Yoshikazu Yasuhiko est un artiste aux multiples casquettes. Ses premières furent celles d'un animateur, character-designer et directeur de l'animation dont le fait d'armes le plus important est indéniablement Mobile Suit Gundam en 1979, un projet qui aura d'ailleurs coûté la santé à celui que l'on surnomme affectueusement "Yas". La même année, Yoshikazu Yasuhiko réalise un rêve et diversifie ses activités en devenant mangaka sur l'épique Arion que nous avons eu la chance de savourer récemment aux éditions naBan. Depuis, tout en retournant régulièrement sur l'animation, le maître a multiplié les mangas, ce jusqu'à cette année puisque 2024 a marqué la fin de "Inui to Tatsumi", titre historique et ultime œuvre de l'artiste avant sa retraite... à moins que l'envie de reprendre le crayon le prenne prochainement.

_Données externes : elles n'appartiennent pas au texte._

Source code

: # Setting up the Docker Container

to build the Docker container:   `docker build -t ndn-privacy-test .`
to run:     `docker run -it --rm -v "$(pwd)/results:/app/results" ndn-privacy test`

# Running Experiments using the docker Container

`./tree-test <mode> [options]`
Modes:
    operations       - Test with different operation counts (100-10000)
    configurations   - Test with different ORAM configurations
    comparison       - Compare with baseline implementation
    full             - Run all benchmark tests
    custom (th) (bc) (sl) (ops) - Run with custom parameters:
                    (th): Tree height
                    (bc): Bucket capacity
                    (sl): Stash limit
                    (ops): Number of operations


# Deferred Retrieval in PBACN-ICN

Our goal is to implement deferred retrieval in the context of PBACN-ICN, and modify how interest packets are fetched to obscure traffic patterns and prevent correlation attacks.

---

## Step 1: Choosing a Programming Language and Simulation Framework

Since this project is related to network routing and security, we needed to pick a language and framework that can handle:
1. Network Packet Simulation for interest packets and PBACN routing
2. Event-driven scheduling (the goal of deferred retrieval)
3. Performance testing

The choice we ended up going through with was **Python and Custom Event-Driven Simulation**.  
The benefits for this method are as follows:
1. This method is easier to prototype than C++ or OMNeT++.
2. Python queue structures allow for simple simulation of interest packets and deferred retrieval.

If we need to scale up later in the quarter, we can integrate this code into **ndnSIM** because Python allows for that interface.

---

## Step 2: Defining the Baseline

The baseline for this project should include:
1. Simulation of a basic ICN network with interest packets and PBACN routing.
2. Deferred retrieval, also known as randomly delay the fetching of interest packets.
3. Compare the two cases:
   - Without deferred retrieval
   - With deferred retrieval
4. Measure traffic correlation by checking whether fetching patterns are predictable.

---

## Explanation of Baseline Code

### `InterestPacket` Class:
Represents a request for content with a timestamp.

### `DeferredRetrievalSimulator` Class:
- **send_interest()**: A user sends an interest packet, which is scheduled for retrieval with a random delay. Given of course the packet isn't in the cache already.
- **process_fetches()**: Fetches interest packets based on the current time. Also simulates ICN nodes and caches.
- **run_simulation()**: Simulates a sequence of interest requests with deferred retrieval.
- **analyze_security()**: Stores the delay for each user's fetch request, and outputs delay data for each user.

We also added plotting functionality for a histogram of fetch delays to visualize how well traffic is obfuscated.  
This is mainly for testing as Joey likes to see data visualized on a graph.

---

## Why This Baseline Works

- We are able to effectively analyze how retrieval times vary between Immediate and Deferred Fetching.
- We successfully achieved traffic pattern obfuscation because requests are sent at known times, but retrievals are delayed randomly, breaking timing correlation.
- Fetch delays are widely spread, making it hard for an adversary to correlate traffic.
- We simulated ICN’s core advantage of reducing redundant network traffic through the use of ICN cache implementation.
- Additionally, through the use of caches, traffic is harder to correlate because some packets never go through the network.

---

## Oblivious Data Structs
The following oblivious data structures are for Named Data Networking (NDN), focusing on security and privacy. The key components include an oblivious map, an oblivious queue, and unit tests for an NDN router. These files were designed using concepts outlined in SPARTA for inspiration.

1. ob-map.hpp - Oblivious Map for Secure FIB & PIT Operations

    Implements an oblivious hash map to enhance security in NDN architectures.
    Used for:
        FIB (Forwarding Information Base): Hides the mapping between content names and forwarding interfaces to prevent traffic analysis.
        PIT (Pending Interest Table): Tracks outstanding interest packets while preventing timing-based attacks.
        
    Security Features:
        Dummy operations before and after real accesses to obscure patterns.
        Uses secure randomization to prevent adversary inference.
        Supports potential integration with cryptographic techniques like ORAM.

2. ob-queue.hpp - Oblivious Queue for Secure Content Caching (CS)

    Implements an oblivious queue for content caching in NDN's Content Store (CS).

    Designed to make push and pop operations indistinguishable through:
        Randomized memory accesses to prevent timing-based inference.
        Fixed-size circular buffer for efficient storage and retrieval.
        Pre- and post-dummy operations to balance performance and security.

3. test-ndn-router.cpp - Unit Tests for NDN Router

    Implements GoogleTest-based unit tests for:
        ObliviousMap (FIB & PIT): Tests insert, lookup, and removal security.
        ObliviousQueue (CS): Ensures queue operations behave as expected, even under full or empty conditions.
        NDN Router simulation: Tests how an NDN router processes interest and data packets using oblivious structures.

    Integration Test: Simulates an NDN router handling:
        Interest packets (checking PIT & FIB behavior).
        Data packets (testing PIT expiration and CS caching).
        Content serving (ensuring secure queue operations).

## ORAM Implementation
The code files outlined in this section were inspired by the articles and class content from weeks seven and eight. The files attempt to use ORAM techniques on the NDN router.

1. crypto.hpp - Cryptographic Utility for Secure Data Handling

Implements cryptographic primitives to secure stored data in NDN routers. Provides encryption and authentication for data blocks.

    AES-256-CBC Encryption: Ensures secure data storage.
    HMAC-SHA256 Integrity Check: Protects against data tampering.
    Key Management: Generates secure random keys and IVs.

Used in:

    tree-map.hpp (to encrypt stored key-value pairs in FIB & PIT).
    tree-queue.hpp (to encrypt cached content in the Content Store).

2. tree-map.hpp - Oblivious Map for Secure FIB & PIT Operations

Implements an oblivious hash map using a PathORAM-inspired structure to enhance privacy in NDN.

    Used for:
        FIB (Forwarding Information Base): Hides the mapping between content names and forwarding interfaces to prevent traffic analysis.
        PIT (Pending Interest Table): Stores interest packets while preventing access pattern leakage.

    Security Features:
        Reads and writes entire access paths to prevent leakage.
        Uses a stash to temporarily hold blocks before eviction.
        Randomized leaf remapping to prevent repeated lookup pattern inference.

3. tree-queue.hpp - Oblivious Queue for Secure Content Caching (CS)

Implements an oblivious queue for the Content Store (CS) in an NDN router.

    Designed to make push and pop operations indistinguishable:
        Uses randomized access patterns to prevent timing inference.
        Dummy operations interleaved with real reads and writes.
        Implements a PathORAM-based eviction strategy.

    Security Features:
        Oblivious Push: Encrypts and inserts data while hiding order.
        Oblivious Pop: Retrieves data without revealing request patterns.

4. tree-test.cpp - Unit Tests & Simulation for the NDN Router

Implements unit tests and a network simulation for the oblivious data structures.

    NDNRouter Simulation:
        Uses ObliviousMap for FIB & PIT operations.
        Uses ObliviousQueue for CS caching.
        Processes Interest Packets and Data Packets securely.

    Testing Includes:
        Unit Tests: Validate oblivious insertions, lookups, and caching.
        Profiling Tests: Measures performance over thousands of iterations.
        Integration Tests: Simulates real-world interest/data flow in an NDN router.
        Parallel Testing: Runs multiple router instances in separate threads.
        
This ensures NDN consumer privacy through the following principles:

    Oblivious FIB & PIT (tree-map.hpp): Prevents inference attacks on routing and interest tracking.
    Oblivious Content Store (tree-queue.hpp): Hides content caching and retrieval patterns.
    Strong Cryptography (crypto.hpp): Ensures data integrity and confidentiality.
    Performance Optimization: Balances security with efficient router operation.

Parmi les mangas de Yas, on pense en premier lieu à la science-fiction dramatique, avec Mobile Suit Gundam : The Origin et Venus Wars notamment. Arion, de son côté, embrasse la mythologie grecque via une aventure épique. À côté, le maître a aussi embrassé les récits historiques à plusieurs reprises. Son dernier manga en date en est un, mais l'ancien Tonkam nous a autrefois proposé un bel aperçu de cette patte du mangaka avec deux titres distincts : Jeanne et Jésus, deux visions des personnages historiques et mythologiques certes proposées dans de jolies éditions à l'époque, mais rapidement devenues introuvables, ou alors à des prix qui défient la raison. C'est là que l'éditeur indépendant et passionné, naBan entre en jeu. Ce dernier a fait de Yoshikazu Yasuhiko un auteur fort de son catalogue, d'abord par le biais d'Arion et de Venus Wars, un travail qui leur a même valu la reconnaissance du maître quand un éditeur concurrent et malhonnête a tenté de publier ces mêmes titres de manière détournée, au même moment. Après ces deux œuvres, parmi les plus importantes de Yas, naBan se tourne vers les deux mangas historiques jadis publiés chez Tonkam. Les annonces des rééditions de Jésus et de Jeanne interviennent à l'occasion du 5e anniversaire de l'éditeur, et la sortie privilégiée est celle dédiée au Messie. Jésus est aujourd'hui un manga qui approche des 30 ans. Publié par la branche éditoriale de la chaîne télévisée NHK en 1997, celui-ci dénombrait initialement 2 volumes avant d'être réédité en une intégrale en 2003. De son côté, naBan semble se baser sur l'édition numérique, récente de 2018, pour nous sortir un bel ouvrage de plus de 400 pages aux mêmes dimensions imposantes que celles d'Arion et Venus Wars afin de garantir une homogénéité. À l'heure où Vega, de son côté, assure la réédition de Mobile Suit Gundam : The Origin, l'heure est indéniablement celle de Yas dans nos contrées.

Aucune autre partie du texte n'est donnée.